Below are the records; locate each line with the word "target" and copy it.
---------- DATA LISTING
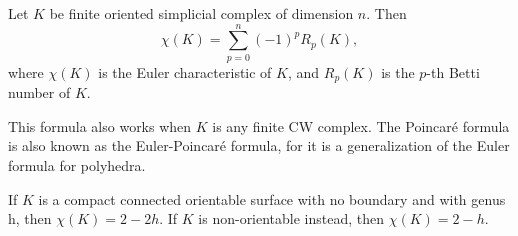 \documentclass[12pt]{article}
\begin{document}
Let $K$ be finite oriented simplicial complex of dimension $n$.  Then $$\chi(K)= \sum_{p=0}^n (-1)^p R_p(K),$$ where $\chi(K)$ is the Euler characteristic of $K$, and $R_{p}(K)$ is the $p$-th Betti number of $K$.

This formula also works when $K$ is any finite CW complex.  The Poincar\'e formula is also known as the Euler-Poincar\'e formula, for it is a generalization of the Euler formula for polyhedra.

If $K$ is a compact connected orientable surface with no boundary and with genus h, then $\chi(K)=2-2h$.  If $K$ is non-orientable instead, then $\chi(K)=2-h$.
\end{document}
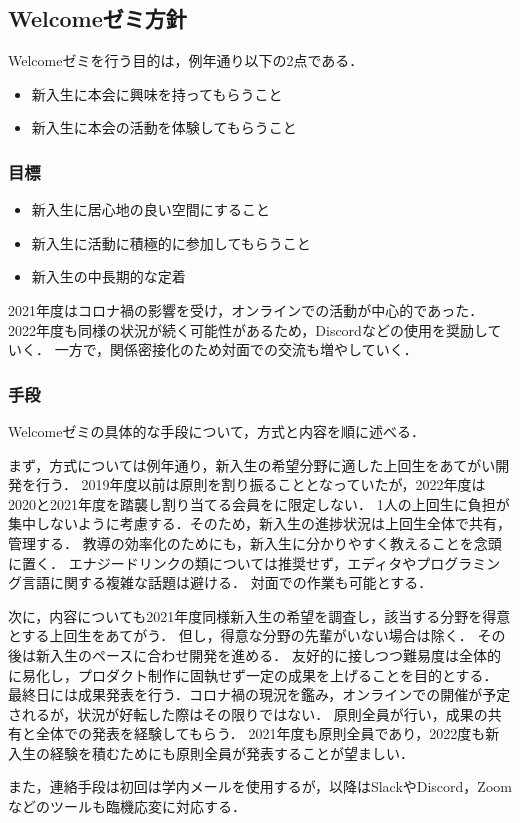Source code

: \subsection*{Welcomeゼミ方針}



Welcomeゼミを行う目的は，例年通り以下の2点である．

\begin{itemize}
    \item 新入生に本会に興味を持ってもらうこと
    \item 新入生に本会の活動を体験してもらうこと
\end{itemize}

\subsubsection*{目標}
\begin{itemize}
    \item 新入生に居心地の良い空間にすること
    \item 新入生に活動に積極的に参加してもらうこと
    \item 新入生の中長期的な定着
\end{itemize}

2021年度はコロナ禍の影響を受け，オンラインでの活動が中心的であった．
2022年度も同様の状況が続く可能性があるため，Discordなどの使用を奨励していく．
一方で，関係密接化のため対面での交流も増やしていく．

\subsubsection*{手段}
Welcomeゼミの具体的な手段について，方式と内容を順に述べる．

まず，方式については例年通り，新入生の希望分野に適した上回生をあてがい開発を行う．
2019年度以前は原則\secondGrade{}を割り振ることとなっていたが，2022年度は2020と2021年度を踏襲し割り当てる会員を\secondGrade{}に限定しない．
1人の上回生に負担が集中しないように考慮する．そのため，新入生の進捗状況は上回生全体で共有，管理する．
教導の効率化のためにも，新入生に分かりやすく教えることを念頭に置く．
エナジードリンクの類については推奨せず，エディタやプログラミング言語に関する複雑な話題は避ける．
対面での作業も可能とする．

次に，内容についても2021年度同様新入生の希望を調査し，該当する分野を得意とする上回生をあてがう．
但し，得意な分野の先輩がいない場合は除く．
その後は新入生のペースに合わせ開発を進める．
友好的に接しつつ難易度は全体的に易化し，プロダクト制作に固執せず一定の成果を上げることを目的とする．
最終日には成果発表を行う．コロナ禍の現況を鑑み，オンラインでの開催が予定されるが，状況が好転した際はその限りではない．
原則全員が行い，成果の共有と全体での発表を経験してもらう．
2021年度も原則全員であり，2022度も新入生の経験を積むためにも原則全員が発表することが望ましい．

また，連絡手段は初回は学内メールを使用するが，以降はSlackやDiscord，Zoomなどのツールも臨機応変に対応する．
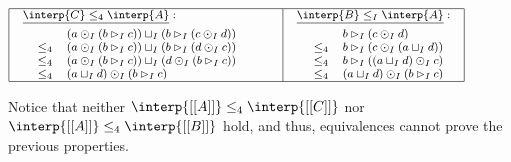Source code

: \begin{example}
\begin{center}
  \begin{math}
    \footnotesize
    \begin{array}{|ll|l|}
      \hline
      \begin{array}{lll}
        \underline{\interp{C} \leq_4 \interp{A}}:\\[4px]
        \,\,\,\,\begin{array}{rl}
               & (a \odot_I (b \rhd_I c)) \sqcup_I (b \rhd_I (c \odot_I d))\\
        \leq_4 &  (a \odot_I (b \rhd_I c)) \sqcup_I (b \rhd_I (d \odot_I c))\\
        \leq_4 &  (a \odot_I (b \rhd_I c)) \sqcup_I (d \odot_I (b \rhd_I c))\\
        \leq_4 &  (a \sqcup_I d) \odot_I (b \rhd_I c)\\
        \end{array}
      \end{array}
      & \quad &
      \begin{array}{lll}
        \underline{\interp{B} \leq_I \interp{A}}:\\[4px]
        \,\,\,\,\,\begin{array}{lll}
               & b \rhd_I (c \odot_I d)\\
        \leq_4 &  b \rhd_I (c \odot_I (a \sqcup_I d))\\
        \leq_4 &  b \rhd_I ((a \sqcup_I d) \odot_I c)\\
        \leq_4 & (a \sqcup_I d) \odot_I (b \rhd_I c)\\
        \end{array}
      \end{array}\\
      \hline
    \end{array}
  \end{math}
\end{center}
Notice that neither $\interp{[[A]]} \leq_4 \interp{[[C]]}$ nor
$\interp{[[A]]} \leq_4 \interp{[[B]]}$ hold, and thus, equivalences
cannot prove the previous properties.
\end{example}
--------------------
---------- DATA LISTING
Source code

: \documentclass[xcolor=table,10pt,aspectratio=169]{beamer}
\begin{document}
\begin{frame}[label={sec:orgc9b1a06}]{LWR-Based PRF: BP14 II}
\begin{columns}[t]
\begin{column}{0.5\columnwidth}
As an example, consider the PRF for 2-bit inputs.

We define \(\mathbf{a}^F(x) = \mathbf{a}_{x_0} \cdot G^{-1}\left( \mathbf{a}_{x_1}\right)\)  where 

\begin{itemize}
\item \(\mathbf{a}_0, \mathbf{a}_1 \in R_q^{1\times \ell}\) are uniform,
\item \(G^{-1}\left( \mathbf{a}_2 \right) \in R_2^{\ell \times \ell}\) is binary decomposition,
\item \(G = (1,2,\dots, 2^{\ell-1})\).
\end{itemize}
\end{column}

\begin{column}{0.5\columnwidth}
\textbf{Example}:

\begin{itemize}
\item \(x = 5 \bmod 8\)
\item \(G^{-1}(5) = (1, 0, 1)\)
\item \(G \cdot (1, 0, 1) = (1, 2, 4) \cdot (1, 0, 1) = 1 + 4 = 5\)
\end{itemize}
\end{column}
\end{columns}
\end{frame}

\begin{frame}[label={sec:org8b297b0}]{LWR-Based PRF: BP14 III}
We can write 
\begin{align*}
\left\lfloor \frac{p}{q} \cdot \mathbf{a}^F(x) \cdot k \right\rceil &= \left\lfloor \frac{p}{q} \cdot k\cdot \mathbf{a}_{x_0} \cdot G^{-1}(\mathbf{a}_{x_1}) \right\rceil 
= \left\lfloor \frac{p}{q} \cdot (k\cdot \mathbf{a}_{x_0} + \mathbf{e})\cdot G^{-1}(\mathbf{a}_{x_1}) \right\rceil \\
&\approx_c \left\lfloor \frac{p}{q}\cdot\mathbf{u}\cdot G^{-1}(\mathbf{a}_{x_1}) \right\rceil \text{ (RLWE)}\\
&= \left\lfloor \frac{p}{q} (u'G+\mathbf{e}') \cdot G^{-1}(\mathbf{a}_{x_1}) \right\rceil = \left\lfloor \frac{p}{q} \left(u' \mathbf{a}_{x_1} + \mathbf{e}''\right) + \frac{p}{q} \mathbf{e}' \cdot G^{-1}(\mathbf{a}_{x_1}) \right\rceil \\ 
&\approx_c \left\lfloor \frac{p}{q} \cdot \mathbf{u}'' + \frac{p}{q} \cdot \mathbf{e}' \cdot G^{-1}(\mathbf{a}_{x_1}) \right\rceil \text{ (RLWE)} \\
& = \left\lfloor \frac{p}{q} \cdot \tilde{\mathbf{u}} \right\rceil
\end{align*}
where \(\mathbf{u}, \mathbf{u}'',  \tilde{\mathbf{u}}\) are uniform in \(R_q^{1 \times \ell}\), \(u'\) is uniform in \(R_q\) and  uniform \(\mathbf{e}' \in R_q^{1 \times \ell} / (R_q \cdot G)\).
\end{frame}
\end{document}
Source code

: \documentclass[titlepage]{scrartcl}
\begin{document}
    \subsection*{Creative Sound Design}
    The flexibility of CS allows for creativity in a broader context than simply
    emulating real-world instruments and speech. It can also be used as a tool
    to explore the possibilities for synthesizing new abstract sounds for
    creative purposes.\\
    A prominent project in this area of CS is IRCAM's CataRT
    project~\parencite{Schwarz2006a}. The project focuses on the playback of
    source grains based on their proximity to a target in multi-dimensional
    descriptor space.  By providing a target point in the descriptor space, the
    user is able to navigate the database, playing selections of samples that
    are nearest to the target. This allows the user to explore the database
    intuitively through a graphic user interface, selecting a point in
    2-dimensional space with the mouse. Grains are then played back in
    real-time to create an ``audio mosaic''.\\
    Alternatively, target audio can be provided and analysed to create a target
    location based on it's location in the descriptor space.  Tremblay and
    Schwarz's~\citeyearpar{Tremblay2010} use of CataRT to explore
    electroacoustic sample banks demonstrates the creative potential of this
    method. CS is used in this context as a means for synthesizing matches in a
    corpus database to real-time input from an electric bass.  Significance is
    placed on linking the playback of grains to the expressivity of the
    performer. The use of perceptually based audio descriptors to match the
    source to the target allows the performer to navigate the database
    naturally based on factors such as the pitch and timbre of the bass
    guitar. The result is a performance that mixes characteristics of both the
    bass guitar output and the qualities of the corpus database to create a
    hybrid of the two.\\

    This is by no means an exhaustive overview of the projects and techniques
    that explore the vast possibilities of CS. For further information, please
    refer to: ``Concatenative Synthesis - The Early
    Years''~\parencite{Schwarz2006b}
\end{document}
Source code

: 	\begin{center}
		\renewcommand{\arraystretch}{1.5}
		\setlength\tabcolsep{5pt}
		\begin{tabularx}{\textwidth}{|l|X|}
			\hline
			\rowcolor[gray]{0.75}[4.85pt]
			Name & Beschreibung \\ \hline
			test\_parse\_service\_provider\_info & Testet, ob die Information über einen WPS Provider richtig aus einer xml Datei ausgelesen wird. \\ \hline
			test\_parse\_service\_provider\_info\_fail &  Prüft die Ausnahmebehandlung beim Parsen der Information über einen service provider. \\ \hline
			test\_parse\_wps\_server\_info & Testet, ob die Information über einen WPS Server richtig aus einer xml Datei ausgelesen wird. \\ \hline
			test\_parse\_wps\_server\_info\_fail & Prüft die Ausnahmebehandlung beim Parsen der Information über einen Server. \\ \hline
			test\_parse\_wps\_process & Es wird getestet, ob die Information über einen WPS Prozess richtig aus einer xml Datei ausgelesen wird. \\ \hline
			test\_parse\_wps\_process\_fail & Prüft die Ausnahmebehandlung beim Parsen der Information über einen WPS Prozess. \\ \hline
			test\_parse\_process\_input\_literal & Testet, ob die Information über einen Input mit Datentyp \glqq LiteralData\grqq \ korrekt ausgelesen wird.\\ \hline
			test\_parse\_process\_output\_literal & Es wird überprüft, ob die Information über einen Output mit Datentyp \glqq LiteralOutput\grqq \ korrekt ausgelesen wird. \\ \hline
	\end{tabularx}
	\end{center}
--------------------
OUTPUT OF THE TASK
    source grains based on their proximity to a target in multi-dimensional
    descriptor space.  By providing a target point in the descriptor space, the
    are nearest to the target. This allows the user to explore the database
    Alternatively, target audio can be provided and analysed to create a target
    source to the target allows the performer to navigate the database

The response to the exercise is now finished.